Ein Rechtsanwalt erklärte seinem Mandanten den Inhalt der Gerichtsentscheidung vom 21. September 2007, Aktenzeichen 1 T 61/07 des Landgerichts Mannheim. Die Klägerin hatte Klage am Amtsgericht Klage erhoben, obwohl ihr allgemeiner Gerichtsstand weiter entfernt war. Sie hatte einen Hauptbevollmächtigten beauftragt, der jedoch in einer noch weiter entfernten Stadt ansässig war. Die Kosten für diesen Hauptbevollmächtigten sollen nun von der Gegenseite erstattet werden. Das Gericht entschied, dass die Kosten des Unterbevollmächtigten, der in der Nähe des Gerichts ansässig war, erstattet werden können, wenn sie nicht wesentlich höher waren als die Reisekosten, die bei einer Anreise des Hauptbevollmächtigten angefallen wären. In diesem Fall gab es besondere Gründe für die Beauftragung des Hauptbevollmächtigten, da die Klägerin bereits seit über 20 Jahren von ihm vertreten wurde aufgrund der schwerwiegenden Folgen eines Verkehrsunfalls. Der Hauptbevollmächtigte berechnete und forderte jährlich den materiellen Schaden aus dem Unfall gegenüber der Haftpflichtversicherung des Schädigers ein. Die Kostenentscheidung des Gerichts besagt, dass die Klägerin Anspruch auf Erstattung der Kosten des Unterbevollmächtigten hat, abzüglich einer Verringerung der Verhandlungsgebühr des Hauptbevollmächtigten. Die notwendigen Kosten für die Entscheidung werden von der Gegenseite getragen. Eine Rechtsbeschwerde wurde nicht zugelassen und der Streitwert des Verfahrens beträgt 412,69 Euro.
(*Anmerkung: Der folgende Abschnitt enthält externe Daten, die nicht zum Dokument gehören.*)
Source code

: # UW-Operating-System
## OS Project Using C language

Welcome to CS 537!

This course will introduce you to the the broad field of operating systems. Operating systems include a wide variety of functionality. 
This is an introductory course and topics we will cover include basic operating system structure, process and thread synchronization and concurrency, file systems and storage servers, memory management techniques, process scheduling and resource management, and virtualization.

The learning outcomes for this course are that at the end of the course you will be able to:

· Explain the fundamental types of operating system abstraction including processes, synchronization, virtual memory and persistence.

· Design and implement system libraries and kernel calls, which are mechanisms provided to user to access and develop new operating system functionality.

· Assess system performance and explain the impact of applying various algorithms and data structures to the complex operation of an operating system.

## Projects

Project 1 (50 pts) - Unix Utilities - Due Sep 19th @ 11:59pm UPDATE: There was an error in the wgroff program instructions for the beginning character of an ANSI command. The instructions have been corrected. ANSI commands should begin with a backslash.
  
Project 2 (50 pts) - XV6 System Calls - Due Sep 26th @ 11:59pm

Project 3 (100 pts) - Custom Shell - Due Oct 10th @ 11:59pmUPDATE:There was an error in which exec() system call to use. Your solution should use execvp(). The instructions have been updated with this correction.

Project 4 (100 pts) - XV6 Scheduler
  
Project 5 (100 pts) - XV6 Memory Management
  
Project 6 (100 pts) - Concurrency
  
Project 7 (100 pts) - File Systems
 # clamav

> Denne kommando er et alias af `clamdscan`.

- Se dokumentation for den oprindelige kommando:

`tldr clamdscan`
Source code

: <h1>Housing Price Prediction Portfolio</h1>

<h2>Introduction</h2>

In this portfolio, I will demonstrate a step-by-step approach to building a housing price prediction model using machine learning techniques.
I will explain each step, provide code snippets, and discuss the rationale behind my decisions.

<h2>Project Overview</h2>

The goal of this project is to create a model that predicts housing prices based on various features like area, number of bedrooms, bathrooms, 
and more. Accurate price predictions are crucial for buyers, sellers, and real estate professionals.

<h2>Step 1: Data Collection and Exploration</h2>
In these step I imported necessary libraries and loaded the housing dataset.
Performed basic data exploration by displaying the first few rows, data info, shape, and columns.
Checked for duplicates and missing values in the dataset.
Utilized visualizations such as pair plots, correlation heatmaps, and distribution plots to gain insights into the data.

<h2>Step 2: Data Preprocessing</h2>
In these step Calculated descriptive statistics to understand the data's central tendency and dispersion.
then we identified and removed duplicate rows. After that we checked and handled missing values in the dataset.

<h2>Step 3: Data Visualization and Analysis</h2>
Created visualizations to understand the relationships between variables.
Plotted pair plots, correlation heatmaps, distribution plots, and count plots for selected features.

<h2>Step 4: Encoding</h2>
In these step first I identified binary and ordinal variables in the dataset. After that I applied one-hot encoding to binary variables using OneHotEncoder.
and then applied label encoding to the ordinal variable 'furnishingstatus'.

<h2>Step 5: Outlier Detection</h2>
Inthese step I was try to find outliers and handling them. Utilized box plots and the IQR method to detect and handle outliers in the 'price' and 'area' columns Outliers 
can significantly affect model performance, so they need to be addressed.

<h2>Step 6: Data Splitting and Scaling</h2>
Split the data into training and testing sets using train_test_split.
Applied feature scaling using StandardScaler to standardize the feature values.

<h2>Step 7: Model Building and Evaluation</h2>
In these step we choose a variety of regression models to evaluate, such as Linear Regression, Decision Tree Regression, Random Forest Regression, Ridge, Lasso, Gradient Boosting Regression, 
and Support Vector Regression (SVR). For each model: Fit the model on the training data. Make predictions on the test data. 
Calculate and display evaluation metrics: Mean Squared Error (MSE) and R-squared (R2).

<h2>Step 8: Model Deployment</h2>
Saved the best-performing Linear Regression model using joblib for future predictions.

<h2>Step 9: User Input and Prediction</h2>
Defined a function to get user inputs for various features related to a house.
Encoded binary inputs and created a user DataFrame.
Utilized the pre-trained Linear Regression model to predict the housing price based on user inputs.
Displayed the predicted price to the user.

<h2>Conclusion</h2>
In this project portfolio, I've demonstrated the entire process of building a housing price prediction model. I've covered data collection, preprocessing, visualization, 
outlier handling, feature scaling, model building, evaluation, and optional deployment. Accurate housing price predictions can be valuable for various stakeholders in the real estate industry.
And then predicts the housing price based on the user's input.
Seine Zusammenfassung lässt sich in drei Hauptabsätzen gliedern.




Die Gerichtsentscheidung im Volltext:

LG Mannheim: Beschluss v. 21.09.2007, Az: 1 T 61/07


1. Eine Partei, die nicht an ihrem allgemeinen Gerichtsstand, sondern am 25 Kilometer entfernten Amtsgericht Klage erhebt, kann die Kosten ihres Unterbevollmächtigten ausnahmsweise auch dann ersetzt verlangen, wenn sie einen Hauptbevollmächtigten beauftragt, der in einer Entfernung von 180 Kilometer zum Gericht residiert, dessen ersparte Reisekosten die Kosten der Unterbevollmächtigung annähern erreichen und besondere Gründe die Beauftragung dieses Rechtsanwalts geboten erscheinen lassen.

2. Solche besonderen Gründe liegen vor, wenn eine Partei Schadensersatz und Schmerzensgeld gegen eine Kosmetikerin wegen einer unsachgemäß durchgeführten Behandlung geltend macht, die wegen einer dauerhaften Entstellung durch einen 30 Jahre zurück liegenden Verkehrsunfall erforderlich ist, wegen dem sie ständig von ihrem Hauptbevollmächtigten vertreten wird, der alle Jahre den jeweils neu entstandenen materiellen Schaden aus dem Verkehrsunfall gegenüber der Haftpflichtversicherung des Schädigers berechnet und einfordert.

Tenor

1. Auf die sofortige Beschwerde der Klägerin wird der Kostenfestsetzungsbeschluss des Amtsgerichts Mannheim vom 18.05.2007 - 15 C 86/05 - dahingehend abgeändert, dass die von der Beklagten aufgrund des rechtskräftigen Urteils des Amtsgerichts Mannheim vom 14.12.2006 der Klägerin zu erstattenden Kosten EUR 3.399,75 nebst Zinsen in Höhe von fünf Prozentpunkten über dem Basiszinssatz seit dem 15.03.2007 betragen, wovon EUR 233,20 auf Umsatzsteuer entfallen.

2. Die Beklagte trägt die Kosten des Beschwerdeverfahrens.

3. Die Rechtsbeschwerde wird nicht zugelassen.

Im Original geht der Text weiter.